Cicéron, De la nature des dieux, 45 av. J.-C., Livre II, § 34, tr. fr. Charles Appuhn, Classiques Garnier, 1935, p. 195-197.


 

  "Zénon donc définit la nature en disant qu'elle est un feu artiste procédant avec méthode à la génération des êtres. Il pense, en effet, que le propre de l'art est de créer et d'engendrer : ce que fait la main humaine dans les travaux qu'exécutent nos artisans et nos artistes, la nature l'opère avec un art de beaucoup supérieur ; elle est, comme je viens de le dire, un feu artiste, un maître ès arts. Et il faut l'entendre en ce sens que toute force naturelle est artiste parce qu'elle a sa voie, sa méthode et la suit exactement. À l'égard du monde lui-même, qui comprend dans son unité tout ce qui existe, la nature n'est pas seulement artiste elle est, dit Zénon, architecte ; elle calcule tout, pourvoit à tous les besoins, dispose toutes choses opportunément. Et de même que les autres êtres ont leurs semences propres d'où ils sortent pour se développer, la nature génératrice du monde a ses mouvements volontaires, ses tendances, ses appétitions que les Grecs appellent hormai et elle agit conformément aux forces directrices qui sont en elle tout comme nous nous laissons diriger par nos âmes et nos sentiments. Telle étant l'âme du monde que, pour cette raison, l'on peut appeler justement science de l'utile et providence pronoia, elle met principalement son soin, sa sollicitude à faire que le monde soit le plus capable qu'il se puisse de subsister, puis que tous ses besoins soient satisfaits, par-dessus tout qu'il y ait en lui une beauté supérieure et qu'il atteigne à la perfection."

 

Cicéron, De la nature des dieux, 45 av. J.-C., Livre II, XXII, tr. fr. Charles Appuhn, Classiques Garnier, p. 161-163.

 

  "Donc Zénon définit la nature : « un feu artiste, procédant par méthode à la génération ». Il pense que le propre de l'art est avant tout de créer et d'engendrer ; et ce que fait la main humaine dans les ouvrages de nos arts, la nature le fait avec beaucoup plus d'art encore, la nature, c'est-à-dire, comme je l'ai dit, un feu artiste maître des autres arts ; et de cette manière, toute nature est artiste en ce sens qu'elle a une route et des principes qu'elle suit. Mais la nature du monde lui-même, qui maintient et contient toutes choses en les embrassant, n'est pas seulement faite avec art, elle est elle-même, comme le dit aussi Zénon, un artiste qui veille et pourvoit à l'utilité et à l'avantage de toute chose. Et de même que toutes les autres natures sont engendrées, agrandies et soutenues chacune par leurs semences propres, de même la nature du monde possède les mouvements de la volonté, les tendances, les inclinations, que les Grecs appellent hormai, et y fait correspondre ses actes à la manière dont nous sommes nous-mêmes mus par nos âmes et par nos sens. Puisque donc telle est l'âme du monde, puisque, pour cette raison, on peut l'appeler à bon droit sagesse ou providence (on dit en grec pronoia), ce à quoi elle pourvoit de préférence, ce qui l'occupe avant tout, c'est d'abord que le monde soit le mieux fait possible pour durer, ensuite qu'il ne manque de rien et surtout qu'il ait en lui une beauté éminente et toutes les parures."

 

Cicéron, De la nature des dieux, 45 av. J.-C., Livre II, XI, in É. Bréhier, Les Stoïciens, Gallimard, Bibliothèque de la Pléiade, 1962, p. 429.
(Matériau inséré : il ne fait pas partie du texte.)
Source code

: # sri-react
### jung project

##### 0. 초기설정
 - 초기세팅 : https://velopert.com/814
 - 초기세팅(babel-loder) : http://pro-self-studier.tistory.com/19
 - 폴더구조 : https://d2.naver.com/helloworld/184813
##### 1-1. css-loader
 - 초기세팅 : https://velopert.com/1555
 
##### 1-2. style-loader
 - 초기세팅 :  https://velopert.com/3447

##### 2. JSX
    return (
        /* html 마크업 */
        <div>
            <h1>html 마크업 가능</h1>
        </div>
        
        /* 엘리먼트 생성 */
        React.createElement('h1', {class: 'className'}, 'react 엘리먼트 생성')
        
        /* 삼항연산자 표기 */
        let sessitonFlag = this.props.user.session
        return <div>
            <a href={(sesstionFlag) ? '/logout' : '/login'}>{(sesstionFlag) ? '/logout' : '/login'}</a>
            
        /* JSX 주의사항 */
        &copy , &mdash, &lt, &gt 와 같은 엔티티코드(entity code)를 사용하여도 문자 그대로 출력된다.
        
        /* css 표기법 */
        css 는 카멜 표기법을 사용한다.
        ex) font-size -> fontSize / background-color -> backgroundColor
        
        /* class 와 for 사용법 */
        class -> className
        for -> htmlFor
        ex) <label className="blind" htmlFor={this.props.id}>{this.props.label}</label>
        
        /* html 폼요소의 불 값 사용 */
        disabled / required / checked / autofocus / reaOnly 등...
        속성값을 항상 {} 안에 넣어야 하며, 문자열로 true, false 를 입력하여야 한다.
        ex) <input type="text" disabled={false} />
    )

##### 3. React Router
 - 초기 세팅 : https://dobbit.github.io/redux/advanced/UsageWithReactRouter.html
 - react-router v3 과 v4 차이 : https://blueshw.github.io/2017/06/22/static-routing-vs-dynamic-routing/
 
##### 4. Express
  "Car encore que ce soit une pensée pieuse et bonne en ce qui regarde les mœurs, de croire que Dieu a fait toutes choses pour nous afin que cela nous excite d’autant plus à l’aimer et lui rendre grâces de tant de bienfaits, encore aussi qu’elle soit vraie en quelque sens à cause qu’il n’y a rien de créé dont nous ne puissions tirer quelque usage quand ce ne serait que celui d’exercer notre esprit en le considérant, et d’être incités à louer Dieu par son moyen : Il n’est toutefois aucunement vraisemblable que toutes choses ayant été faites pour nous en telle façon que Dieu n’ait eu aucune autre fin en les créant, et ce serait ce me semble être impertinent de se vouloir servir de cette opinion pour appuyer des raisonnements de Physique ; car nous ne saurions douter qu’il n’y ait une infinité de choses qui sont maintenant dans le monde, ou bien qui y ont été autrefois et ont déjà entièrement cessé d’être, sans qu’aucun homme les ait jamais vues ou connues, et sans qu’elles lui aient jamais servi à aucun usage."

 

René Descartes, Principes de la philosophie, 1644, III, § 3.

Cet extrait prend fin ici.